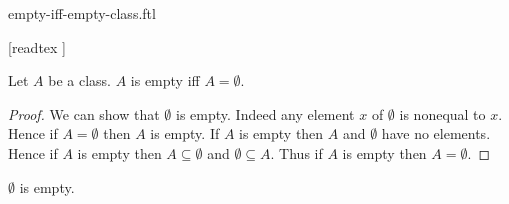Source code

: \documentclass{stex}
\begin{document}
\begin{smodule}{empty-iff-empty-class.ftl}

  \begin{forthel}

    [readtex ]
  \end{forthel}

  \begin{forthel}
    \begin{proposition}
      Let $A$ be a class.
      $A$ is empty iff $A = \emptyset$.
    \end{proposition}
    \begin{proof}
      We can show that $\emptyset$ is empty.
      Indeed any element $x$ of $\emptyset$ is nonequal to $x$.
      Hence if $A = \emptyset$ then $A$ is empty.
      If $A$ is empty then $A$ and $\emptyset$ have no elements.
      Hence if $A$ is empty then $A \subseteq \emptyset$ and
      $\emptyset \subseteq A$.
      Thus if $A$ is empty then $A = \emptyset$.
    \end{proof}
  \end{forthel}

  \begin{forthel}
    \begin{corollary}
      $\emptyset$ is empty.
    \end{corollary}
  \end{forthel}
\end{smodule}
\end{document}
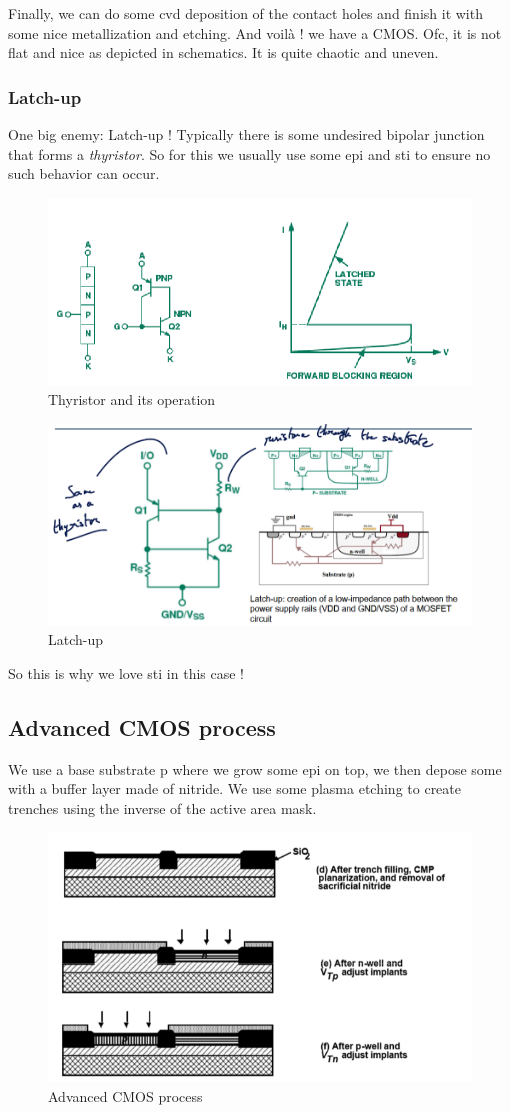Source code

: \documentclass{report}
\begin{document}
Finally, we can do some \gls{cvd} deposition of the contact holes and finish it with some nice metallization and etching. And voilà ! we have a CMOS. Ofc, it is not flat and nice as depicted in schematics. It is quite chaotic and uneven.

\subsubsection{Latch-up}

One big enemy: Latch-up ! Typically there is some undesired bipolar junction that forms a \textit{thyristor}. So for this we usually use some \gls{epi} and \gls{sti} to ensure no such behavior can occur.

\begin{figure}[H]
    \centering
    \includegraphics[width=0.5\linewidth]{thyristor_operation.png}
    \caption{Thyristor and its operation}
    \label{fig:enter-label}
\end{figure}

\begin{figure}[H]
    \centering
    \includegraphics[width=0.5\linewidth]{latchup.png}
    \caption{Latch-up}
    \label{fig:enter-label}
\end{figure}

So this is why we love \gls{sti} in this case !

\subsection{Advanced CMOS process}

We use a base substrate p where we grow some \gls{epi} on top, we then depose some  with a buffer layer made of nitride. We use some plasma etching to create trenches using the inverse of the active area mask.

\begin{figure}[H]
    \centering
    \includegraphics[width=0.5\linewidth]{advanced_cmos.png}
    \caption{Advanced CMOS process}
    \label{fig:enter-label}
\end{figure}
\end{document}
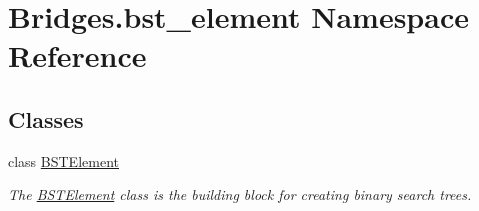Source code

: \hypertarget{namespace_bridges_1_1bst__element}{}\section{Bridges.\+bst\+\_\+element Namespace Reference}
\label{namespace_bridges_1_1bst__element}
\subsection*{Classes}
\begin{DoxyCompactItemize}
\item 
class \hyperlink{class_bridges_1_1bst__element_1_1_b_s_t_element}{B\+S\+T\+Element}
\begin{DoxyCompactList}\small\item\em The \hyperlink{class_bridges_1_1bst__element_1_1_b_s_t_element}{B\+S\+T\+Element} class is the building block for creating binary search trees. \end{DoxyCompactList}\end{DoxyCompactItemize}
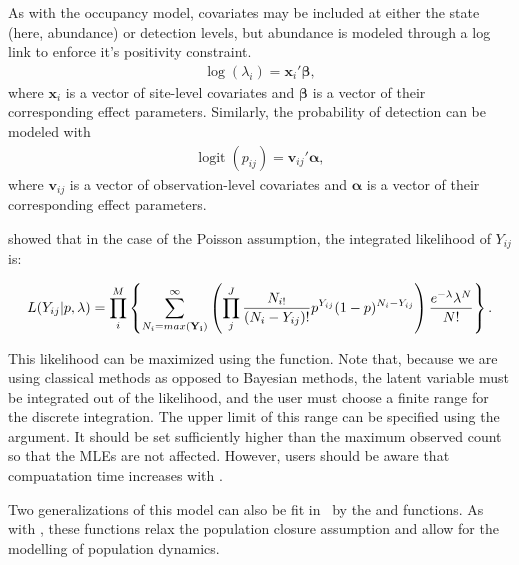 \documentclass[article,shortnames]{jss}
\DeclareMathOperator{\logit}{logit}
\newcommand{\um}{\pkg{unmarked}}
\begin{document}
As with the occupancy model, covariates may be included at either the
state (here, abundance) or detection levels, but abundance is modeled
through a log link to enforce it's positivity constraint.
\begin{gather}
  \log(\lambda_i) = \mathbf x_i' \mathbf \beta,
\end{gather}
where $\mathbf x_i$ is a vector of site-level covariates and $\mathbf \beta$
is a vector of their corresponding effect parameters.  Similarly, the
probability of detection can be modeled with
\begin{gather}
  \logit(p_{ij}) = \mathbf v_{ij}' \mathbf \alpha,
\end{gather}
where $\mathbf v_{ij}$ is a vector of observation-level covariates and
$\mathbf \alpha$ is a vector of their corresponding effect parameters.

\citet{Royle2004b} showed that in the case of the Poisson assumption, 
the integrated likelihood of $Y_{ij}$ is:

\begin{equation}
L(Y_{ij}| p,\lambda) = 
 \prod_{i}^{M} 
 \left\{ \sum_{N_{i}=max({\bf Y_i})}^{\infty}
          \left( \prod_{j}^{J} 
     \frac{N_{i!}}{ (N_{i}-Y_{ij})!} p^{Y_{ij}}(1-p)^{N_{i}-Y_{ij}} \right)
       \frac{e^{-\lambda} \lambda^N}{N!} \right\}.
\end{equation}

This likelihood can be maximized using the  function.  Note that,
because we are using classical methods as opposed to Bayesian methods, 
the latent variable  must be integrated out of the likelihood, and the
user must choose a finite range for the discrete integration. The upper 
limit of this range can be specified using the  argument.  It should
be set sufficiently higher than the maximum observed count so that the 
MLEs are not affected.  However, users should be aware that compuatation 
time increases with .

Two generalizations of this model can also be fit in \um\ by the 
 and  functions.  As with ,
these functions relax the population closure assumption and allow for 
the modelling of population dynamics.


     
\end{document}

□ □ □

Action item | Please retype the whole of the data precisely, omitting pictures.

Result |
Source code

: \documentclass{stex}
\begin{document}
\begin{smodule}{empty-iff-empty-class.ftl}

  \begin{forthel}

    [readtex ]
  \end{forthel}

  \begin{forthel}
    \begin{proposition}
      Let $A$ be a class.
      $A$ is empty iff $A = \emptyset$.
    \end{proposition}
    \begin{proof}
      We can show that $\emptyset$ is empty.
      Indeed any element $x$ of $\emptyset$ is nonequal to $x$.
      Hence if $A = \emptyset$ then $A$ is empty.
      If $A$ is empty then $A$ and $\emptyset$ have no elements.
      Hence if $A$ is empty then $A \subseteq \emptyset$ and
      $\emptyset \subseteq A$.
      Thus if $A$ is empty then $A = \emptyset$.
    \end{proof}
  \end{forthel}

  \begin{forthel}
    \begin{corollary}
      $\emptyset$ is empty.
    \end{corollary}
  \end{forthel}
\end{smodule}
\end{document}
Source code

: \documentclass{report}
\begin{document}
Finally, we can do some \gls{cvd} deposition of the contact holes and finish it with some nice metallization and etching. And voilà ! we have a CMOS. Ofc, it is not flat and nice as depicted in schematics. It is quite chaotic and uneven.

\subsubsection{Latch-up}

One big enemy: Latch-up ! Typically there is some undesired bipolar junction that forms a \textit{thyristor}. So for this we usually use some \gls{epi} and \gls{sti} to ensure no such behavior can occur.

\begin{figure}[H]
    \centering
    \includegraphics[width=0.5\linewidth]{thyristor_operation.png}
    \caption{Thyristor and its operation}
    \label{fig:enter-label}
\end{figure}

\begin{figure}[H]
    \centering
    \includegraphics[width=0.5\linewidth]{latchup.png}
    \caption{Latch-up}
    \label{fig:enter-label}
\end{figure}

So this is why we love \gls{sti} in this case !

\subsection{Advanced CMOS process}

We use a base substrate p where we grow some \gls{epi} on top, we then depose some  with a buffer layer made of nitride. We use some plasma etching to create trenches using the inverse of the active area mask.

\begin{figure}[H]
    \centering
    \includegraphics[width=0.5\linewidth]{advanced_cmos.png}
    \caption{Advanced CMOS process}
    \label{fig:enter-label}
\end{figure}
\end{document}
Source code

: \hypertarget{namespace_bridges_1_1bst__element}{}\section{Bridges.\+bst\+\_\+element Namespace Reference}
\label{namespace_bridges_1_1bst__element}
\subsection*{Classes}
\begin{DoxyCompactItemize}
\item 
class \hyperlink{class_bridges_1_1bst__element_1_1_b_s_t_element}{B\+S\+T\+Element}
\begin{DoxyCompactList}\small\item\em The \hyperlink{class_bridges_1_1bst__element_1_1_b_s_t_element}{B\+S\+T\+Element} class is the building block for creating binary search trees. \end{DoxyCompactList}\end{DoxyCompactItemize}
 \documentclass[article,shortnames]{jss}
\DeclareMathOperator{\logit}{logit}
\newcommand{\um}{\pkg{unmarked}}
\begin{document}
As with the occupancy model, covariates may be included at either the
state (here, abundance) or detection levels, but abundance is modeled
through a log link to enforce it's positivity constraint.
\begin{gather}
  \log(\lambda_i) = \mathbf x_i' \mathbf \beta,
\end{gather}
where $\mathbf x_i$ is a vector of site-level covariates and $\mathbf \beta$
is a vector of their corresponding effect parameters.  Similarly, the
probability of detection can be modeled with
\begin{gather}
  \logit(p_{ij}) = \mathbf v_{ij}' \mathbf \alpha,
\end{gather}
where $\mathbf v_{ij}$ is a vector of observation-level covariates and
$\mathbf \alpha$ is a vector of their corresponding effect parameters.

\citet{Royle2004b} showed that in the case of the Poisson assumption, 
the integrated likelihood of $Y_{ij}$ is:

\begin{equation}
L(Y_{ij}| p,\lambda) = 
 \prod_{i}^{M} 
 \left\{ \sum_{N_{i}=max({\bf Y_i})}^{\infty}
          \left( \prod_{j}^{J} 
     \frac{N_{i!}}{ (N_{i}-Y_{ij})!} p^{Y_{ij}}(1-p)^{N_{i}-Y_{ij}} \right)
       \frac{e^{-\lambda} \lambda^N}{N!} \right\}.
\end{equation}

This likelihood can be maximized using the  function.  Note that,
because we are using classical methods as opposed to Bayesian methods, 
the latent variable  must be integrated out of the likelihood, and the
user must choose a finite range for the discrete integration. The upper 
limit of this range can be specified using the  argument.  It should
be set sufficiently higher than the maximum observed count so that the 
MLEs are not affected.  However, users should be aware that compuatation 
time increases with .

Two generalizations of this model can also be fit in \um\ by the 
 and  functions.  As with ,
these functions relax the population closure assumption and allow for 
the modelling of population dynamics.


     
\end{document}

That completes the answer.